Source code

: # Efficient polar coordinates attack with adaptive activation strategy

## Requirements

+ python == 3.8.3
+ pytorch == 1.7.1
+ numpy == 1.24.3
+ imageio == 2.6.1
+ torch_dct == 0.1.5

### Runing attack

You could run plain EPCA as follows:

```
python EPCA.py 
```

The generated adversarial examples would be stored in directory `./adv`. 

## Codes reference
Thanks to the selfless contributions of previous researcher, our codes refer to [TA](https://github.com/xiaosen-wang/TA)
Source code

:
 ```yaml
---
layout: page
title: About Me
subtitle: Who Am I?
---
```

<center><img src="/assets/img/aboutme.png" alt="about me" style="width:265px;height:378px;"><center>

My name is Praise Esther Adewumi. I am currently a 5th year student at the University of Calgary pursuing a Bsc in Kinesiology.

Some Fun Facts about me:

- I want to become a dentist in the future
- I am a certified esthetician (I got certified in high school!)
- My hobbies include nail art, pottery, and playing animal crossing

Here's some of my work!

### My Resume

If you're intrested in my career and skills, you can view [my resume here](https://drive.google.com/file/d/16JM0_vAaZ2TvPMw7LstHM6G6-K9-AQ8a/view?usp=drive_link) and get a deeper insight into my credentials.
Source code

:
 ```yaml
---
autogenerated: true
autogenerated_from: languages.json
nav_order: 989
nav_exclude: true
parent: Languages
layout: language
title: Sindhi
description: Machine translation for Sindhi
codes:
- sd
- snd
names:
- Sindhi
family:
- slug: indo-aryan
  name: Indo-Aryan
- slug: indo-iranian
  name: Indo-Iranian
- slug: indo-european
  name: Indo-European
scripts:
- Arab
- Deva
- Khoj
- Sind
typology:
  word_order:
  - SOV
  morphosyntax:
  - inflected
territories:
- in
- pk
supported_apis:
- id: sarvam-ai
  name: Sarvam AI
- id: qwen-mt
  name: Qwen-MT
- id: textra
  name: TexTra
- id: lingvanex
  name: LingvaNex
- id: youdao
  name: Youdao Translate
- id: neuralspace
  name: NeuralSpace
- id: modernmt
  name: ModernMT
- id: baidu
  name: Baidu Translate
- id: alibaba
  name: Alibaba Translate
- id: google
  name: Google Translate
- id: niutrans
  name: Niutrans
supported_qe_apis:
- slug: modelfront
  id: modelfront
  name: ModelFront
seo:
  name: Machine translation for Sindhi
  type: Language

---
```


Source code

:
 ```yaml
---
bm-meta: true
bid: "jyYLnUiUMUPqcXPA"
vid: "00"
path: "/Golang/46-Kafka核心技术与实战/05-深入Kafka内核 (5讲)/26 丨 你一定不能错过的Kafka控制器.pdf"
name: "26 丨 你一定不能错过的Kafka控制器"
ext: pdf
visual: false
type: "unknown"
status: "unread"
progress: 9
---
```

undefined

*PROBLEM STATEMENT*.
What is needed is a full, exact copy of the records.

*TASK ANSWER*.
Source code

: # Efficient polar coordinates attack with adaptive activation strategy

## Requirements

+ python == 3.8.3
+ pytorch == 1.7.1
+ numpy == 1.24.3
+ imageio == 2.6.1
+ torch_dct == 0.1.5

### Runing attack

You could run plain EPCA as follows:

```
python EPCA.py 
```

The generated adversarial examples would be stored in directory `./adv`. 

## Codes reference
Thanks to the selfless contributions of previous researcher, our codes refer to [TA](https://github.com/xiaosen-wang/TA)
Source code

:
 ```yaml
---
layout: page
title: About Me
subtitle: Who Am I?
---
```

<center><img src="/assets/img/aboutme.png" alt="about me" style="width:265px;height:378px;"><center>

My name is Praise Esther Adewumi. I am currently a 5th year student at the University of Calgary pursuing a Bsc in Kinesiology.

Some Fun Facts about me:

- I want to become a dentist in the future
- I am a certified esthetician (I got certified in high school!)
- My hobbies include nail art, pottery, and playing animal crossing

Here's some of my work!

### My Resume

If you're intrested in my career and skills, you can view [my resume here](https://drive.google.com/file/d/16JM0_vAaZ2TvPMw7LstHM6G6-K9-AQ8a/view?usp=drive_link) and get a deeper insight into my credentials.
Source code

:
 ```yaml
---
autogenerated: true
autogenerated_from: languages.json
nav_order: 989
nav_exclude: true
parent: Languages
layout: language
title: Sindhi
description: Machine translation for Sindhi
codes:
- sd
- snd
names:
- Sindhi
family:
- slug: indo-aryan
  name: Indo-Aryan
- slug: indo-iranian
  name: Indo-Iranian
- slug: indo-european
  name: Indo-European
scripts:
- Arab
- Deva
- Khoj
- Sind
typology:
  word_order:
  - SOV
  morphosyntax:
  - inflected
territories:
- in
- pk
supported_apis:
- id: sarvam-ai
  name: Sarvam AI
- id: qwen-mt
  name: Qwen-MT
- id: textra
  name: TexTra
- id: lingvanex
  name: LingvaNex
- id: youdao
  name: Youdao Translate
- id: neuralspace
  name: NeuralSpace
- id: modernmt
  name: ModernMT
- id: baidu
  name: Baidu Translate
- id: alibaba
  name: Alibaba Translate
- id: google
  name: Google Translate
- id: niutrans
  name: Niutrans
supported_qe_apis:
- slug: modelfront
  id: modelfront
  name: ModelFront
seo:
  name: Machine translation for Sindhi
  type: Language

---
```


Source code

:
 ```yaml
---
bm-meta: true
bid: "jyYLnUiUMUPqcXPA"
vid: "00"
path: "/Golang/46-Kafka核心技术与实战/05-深入Kafka内核 (5讲)/26 丨 你一定不能错过的Kafka控制器.pdf"
name: "26 丨 你一定不能错过的Kafka控制器"
ext: pdf
visual: false
type: "unknown"
status: "unread"
progress: 9
---
```

undefined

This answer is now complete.